## WORK TO BE COMPLETED:
Compute how many lines in the records below contain the string "solve" and give that number without other output.

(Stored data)

----

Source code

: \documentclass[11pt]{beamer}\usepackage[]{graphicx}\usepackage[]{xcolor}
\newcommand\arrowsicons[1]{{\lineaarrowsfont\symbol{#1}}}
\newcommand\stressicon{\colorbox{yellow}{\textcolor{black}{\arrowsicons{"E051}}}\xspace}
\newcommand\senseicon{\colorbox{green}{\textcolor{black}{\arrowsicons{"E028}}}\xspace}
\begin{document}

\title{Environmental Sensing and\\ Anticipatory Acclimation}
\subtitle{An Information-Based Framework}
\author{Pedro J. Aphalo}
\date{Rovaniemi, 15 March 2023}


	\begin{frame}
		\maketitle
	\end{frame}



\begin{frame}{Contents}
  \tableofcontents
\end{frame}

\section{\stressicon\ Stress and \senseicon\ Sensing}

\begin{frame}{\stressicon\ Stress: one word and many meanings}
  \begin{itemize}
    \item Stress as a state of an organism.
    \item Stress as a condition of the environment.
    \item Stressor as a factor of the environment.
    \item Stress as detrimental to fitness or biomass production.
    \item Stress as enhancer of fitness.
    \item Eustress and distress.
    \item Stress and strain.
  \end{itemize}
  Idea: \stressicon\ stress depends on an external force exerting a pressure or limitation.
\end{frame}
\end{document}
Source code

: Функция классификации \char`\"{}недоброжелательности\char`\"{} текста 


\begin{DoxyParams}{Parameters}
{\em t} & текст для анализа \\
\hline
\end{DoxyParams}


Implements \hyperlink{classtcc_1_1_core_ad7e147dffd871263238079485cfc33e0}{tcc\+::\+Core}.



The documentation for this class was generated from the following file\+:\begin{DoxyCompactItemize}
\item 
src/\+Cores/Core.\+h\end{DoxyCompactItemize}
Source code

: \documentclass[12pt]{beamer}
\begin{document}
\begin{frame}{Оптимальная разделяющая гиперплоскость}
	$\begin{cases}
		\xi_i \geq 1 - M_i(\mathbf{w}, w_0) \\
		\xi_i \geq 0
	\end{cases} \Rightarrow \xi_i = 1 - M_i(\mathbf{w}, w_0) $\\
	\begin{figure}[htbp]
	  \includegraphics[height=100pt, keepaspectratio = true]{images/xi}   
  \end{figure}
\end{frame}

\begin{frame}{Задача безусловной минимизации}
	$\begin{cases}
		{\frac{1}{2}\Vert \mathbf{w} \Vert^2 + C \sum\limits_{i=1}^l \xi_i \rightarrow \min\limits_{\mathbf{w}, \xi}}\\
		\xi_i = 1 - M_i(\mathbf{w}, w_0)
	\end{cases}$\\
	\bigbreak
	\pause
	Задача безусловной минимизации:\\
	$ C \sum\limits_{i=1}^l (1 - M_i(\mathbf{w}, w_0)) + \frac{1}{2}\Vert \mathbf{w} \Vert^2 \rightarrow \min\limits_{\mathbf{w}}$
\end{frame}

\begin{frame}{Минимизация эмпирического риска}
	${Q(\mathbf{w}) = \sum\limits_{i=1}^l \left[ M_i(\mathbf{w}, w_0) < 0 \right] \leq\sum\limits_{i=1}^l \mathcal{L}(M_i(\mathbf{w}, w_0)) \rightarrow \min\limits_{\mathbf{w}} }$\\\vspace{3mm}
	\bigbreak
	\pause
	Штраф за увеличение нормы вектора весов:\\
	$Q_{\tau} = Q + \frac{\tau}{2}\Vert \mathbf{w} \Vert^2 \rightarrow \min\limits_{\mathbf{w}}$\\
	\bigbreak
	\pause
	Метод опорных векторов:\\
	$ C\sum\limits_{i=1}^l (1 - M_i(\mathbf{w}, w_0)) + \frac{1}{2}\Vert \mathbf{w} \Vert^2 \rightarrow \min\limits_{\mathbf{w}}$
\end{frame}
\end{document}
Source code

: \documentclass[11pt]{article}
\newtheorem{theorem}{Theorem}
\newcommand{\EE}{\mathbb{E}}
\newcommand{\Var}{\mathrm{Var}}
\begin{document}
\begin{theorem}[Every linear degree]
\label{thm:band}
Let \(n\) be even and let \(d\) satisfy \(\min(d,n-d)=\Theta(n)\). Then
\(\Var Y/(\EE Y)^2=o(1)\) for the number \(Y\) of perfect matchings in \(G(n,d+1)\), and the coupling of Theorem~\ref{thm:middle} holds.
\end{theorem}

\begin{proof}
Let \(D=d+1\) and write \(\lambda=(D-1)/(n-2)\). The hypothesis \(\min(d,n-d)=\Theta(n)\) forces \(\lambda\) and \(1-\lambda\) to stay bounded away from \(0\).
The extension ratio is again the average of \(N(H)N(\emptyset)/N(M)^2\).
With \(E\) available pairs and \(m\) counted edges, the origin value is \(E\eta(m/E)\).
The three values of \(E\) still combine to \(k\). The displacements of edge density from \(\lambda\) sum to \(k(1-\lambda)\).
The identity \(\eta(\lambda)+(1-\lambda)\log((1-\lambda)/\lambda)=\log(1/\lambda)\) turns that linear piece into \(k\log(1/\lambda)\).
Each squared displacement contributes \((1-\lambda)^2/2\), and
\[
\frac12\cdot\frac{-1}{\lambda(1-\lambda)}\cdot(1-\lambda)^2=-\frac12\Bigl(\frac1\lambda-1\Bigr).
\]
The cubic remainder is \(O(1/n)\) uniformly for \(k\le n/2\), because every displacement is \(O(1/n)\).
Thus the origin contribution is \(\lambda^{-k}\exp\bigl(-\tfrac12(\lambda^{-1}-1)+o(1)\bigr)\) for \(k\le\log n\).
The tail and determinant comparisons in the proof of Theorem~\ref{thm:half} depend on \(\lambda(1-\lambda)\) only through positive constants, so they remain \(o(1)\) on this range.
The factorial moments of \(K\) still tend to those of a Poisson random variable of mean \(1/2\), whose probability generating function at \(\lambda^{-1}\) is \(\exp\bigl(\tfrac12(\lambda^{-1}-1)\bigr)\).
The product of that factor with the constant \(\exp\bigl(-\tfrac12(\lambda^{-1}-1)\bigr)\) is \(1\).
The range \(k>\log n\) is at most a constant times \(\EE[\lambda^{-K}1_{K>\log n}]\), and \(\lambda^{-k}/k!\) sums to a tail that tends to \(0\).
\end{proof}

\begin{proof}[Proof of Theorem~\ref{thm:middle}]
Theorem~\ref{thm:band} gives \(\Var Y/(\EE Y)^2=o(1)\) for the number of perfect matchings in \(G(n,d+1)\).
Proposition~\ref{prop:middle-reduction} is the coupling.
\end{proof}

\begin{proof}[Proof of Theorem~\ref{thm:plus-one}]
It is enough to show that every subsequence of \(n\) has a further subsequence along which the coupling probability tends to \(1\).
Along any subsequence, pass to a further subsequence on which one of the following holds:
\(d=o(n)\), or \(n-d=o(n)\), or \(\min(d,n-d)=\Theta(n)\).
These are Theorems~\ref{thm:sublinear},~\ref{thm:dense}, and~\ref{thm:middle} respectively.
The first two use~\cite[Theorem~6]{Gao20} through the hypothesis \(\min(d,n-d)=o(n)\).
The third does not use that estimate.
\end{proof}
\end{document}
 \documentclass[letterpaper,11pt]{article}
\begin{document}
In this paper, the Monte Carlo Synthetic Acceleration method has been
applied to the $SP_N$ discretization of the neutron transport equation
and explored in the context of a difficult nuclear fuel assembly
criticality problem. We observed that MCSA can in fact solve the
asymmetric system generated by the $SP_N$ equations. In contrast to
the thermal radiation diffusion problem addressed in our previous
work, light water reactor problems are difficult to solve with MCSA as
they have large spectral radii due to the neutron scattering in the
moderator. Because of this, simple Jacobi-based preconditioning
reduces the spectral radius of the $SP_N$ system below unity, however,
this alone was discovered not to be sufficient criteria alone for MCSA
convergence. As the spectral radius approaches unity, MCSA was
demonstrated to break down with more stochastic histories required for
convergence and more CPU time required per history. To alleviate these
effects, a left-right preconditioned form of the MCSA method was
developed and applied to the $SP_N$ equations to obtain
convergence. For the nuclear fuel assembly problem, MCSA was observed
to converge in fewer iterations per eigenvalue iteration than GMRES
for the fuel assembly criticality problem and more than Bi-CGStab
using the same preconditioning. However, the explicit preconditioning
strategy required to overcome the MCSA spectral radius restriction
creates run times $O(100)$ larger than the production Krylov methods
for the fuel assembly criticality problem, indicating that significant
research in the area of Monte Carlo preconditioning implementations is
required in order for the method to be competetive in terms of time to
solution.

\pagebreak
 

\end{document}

----

## PROBLEM SOLUTION:
2